Holiday lessons from a cheap albeit creepy stocking stuffer.
December 25, 2010
On Christmas morning, after pillaging all the gifts under the tree, my girls retreated to the hardwood floors of our kitchen to let loose a set of miniature toy bugs they received in their stockings. The tiny critters operate via a batter-operated chip that vibrates them forward. At less than two inches long, they look (unfortunately) a lot like real roaches and silverfish scuttling across our kitchen floor. At the cash register, they were five or six bucks each. Guess what? My daughters played with them a full hour before even considering their other more elaborate, more technical, more expensive toys.
The lesson never gets old. Alas, it seldom gets remembered either. At least, not when it counts: on Christmas morning. I’m not talking about the true meaning of Christmas -although that’s certainly a fair discussion. I’m talking about the undisputable fact that kids don’t require anything like we think they do in order to be “happy” on Christmas morning.

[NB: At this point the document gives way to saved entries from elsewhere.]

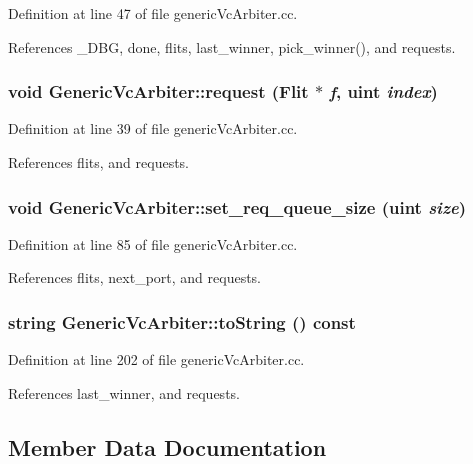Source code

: Definition at line 47 of file genericVcArbiter.cc.

References \_\-DBG, done, flits, last\_\-winner, pick\_\-winner(), and requests.
\subsubsection[{request}]{\setlength{\rightskip}{0pt plus 5cm}void GenericVcArbiter::request ({\bf Flit} $\ast$ {\em f}, \/  {\bf uint} {\em index})}\label{classGenericVcArbiter_c118c1a5cc6a9d105cd6ac5c54c7fe77}




Definition at line 39 of file genericVcArbiter.cc.

References flits, and requests.
\subsubsection[{set\_\-req\_\-queue\_\-size}]{\setlength{\rightskip}{0pt plus 5cm}void GenericVcArbiter::set\_\-req\_\-queue\_\-size ({\bf uint} {\em size})}\label{classGenericVcArbiter_9424efde9588993e6b7315bd8e536ee9}




Definition at line 85 of file genericVcArbiter.cc.

References flits, next\_\-port, and requests.
\subsubsection[{toString}]{\setlength{\rightskip}{0pt plus 5cm}string GenericVcArbiter::toString () const}\label{classGenericVcArbiter_b2b98c13d7e7c13e703845591f241e70}




Definition at line 202 of file genericVcArbiter.cc.

References last\_\-winner, and requests.

\subsection{Member Data Documentation}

If we’re lucky enough to have means, we adults inevitably abuse this privilege by assuming our children won’t be delighted unless they get a bazillion presents under the tree. Not only is this not true it’s a mistake that compounds over time. By lavishing our kids with gifts we teach them to be reckless consumers or worse yet to be selfish people. Yet, we don’t care. We want every Christmas to be special, or for that matter every Easter and birthday. While the old saw that they’ll like the “box it came in” better than the toy itself is perhaps naïve, the lesson isn’t: Kids like goofy shit.
Why don’t we ever learn? No doubt We in Adland are culpable. Have we not been preaching rampant consumerism forever? Somehow the American dream of a chicken in every pot has metamorphosed (pun intended) into a Lexus in every driveway. And it starts with our kids doesn’t it?
I’m proud this year that we didn’t go overboard. Yes, because of the recession but also because it wasn’t necessary. This Christmas was every bit as joyful as last years and in January my Visa bill will be oh so much better! I only have one question: how do I keep the children from bringing those crawling bugs to Grandmother’s house later today?